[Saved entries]
::::::
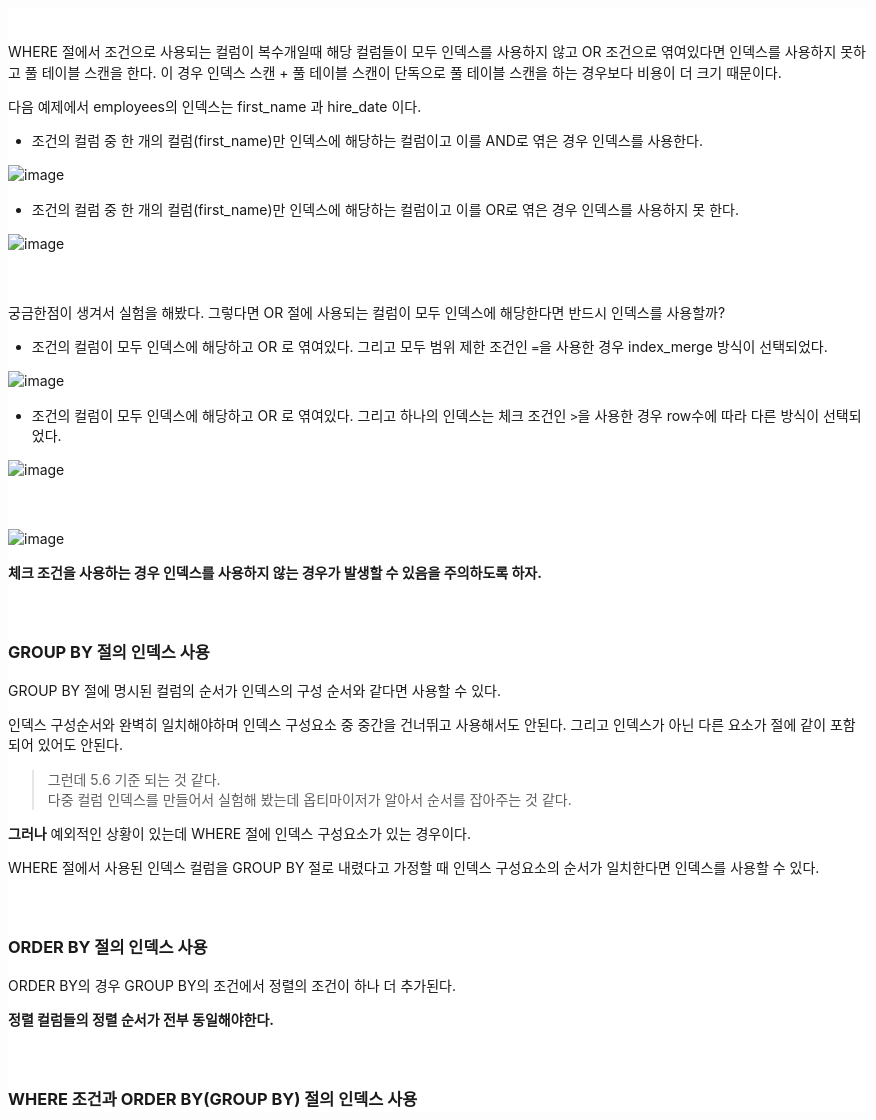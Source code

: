 <br/>

WHERE 절에서 조건으로 사용되는 컬럼이 복수개일때 해당 컬럼들이 모두 인덱스를 사용하지 않고 OR 조건으로 엮여있다면 인덱스를 사용하지 못하고 풀 테이블 스캔을 한다. 이 경우 인덱스 스캔 + 풀 테이블 스캔이 단독으로 풀 테이블 스캔을 하는 경우보다 비용이 더 크기 때문이다.

다음 예제에서 employees의 인덱스는 first_name 과 hire_date 이다.

- 조건의 컬럼 중 한 개의 컬럼(first_name)만 인덱스에 해당하는 컬럼이고 이를 AND로 엮은 경우 인덱스를 사용한다.

![image](https://user-images.githubusercontent.com/13347548/103669389-a0c9f200-4fbb-11eb-9668-642478744793.png)

- 조건의 컬럼 중 한 개의 컬럼(first_name)만 인덱스에 해당하는 컬럼이고 이를 OR로 엮은 경우 인덱스를 사용하지 못 한다.

![image](https://user-images.githubusercontent.com/13347548/103669611-e7b7e780-4fbb-11eb-9306-1d8b1f3b09b4.png)

<br/>

궁금한점이 생겨서 실험을 해봤다. 그렇다면 OR 절에 사용되는 컬럼이 모두 인덱스에 해당한다면 반드시 인덱스를 사용할까?

- 조건의 컬럼이 모두 인덱스에 해당하고 OR 로 엮여있다. 그리고 모두 범위 제한 조건인 `=`을 사용한 경우 index_merge 방식이 선택되었다.

![image](https://user-images.githubusercontent.com/13347548/103670284-ba1f6e00-4fbc-11eb-9382-6ca2415b64da.png)

- 조건의 컬럼이 모두 인덱스에 해당하고 OR 로 엮여있다. 그리고 하나의 인덱스는 체크 조건인 `>`을 사용한 경우 row수에 따라 다른 방식이 선택되었다.

![image](https://user-images.githubusercontent.com/13347548/103670531-066aae00-4fbd-11eb-90ce-dffcd88fc411.png)

<br/>

![image](https://user-images.githubusercontent.com/13347548/103670636-29955d80-4fbd-11eb-97bf-4dc9f5976e0a.png)

**체크 조건을 사용하는 경우 인덱스를 사용하지 않는 경우가 발생할 수 있음을 주의하도록 하자.**

<br/>

### GROUP BY 절의 인덱스 사용

GROUP BY 절에 명시된 컬럼의 순서가 인덱스의 구성 순서와 같다면 사용할 수 있다.

인덱스 구성순서와 완벽히 일치해야하며 인덱스 구성요소 중 중간을 건너뛰고 사용해서도 안된다. 그리고 인덱스가 아닌 다른 요소가 절에 같이 포함되어 있어도 안된다.

> 그런데 5.6 기준 되는 것 같다.  
> 다중 컬럼 인덱스를 만들어서 실험해 봤는데 옵티마이저가 알아서 순서를 잡아주는 것 같다.

**그러나** 예외적인 상황이 있는데 WHERE 절에 인덱스 구성요소가 있는 경우이다.

WHERE 절에서 사용된 인덱스 컬럼을 GROUP BY 절로 내렸다고 가정할 때 인덱스 구성요소의 순서가 일치한다면 인덱스를 사용할 수 있다.

<br/>

### ORDER BY 절의 인덱스 사용

ORDER BY의 경우 GROUP BY의 조건에서 정렬의 조건이 하나 더 추가된다. 

**정렬 컬럼들의 정렬 순서가 전부 동일해야한다.**

<br/>

### WHERE 조건과 ORDER BY(GROUP BY) 절의 인덱스 사용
::::::
• **Requirement**
Look through the records above for the string "인덱스는", then copy every line that has it.

• **Answer for this exercise**
다음 예제에서 employees의 인덱스는 first_name 과 hire_date 이다.
- 조건의 컬럼이 모두 인덱스에 해당하고 OR 로 엮여있다. 그리고 하나의 인덱스는 체크 조건인 `>`을 사용한 경우 row수에 따라 다른 방식이 선택되었다.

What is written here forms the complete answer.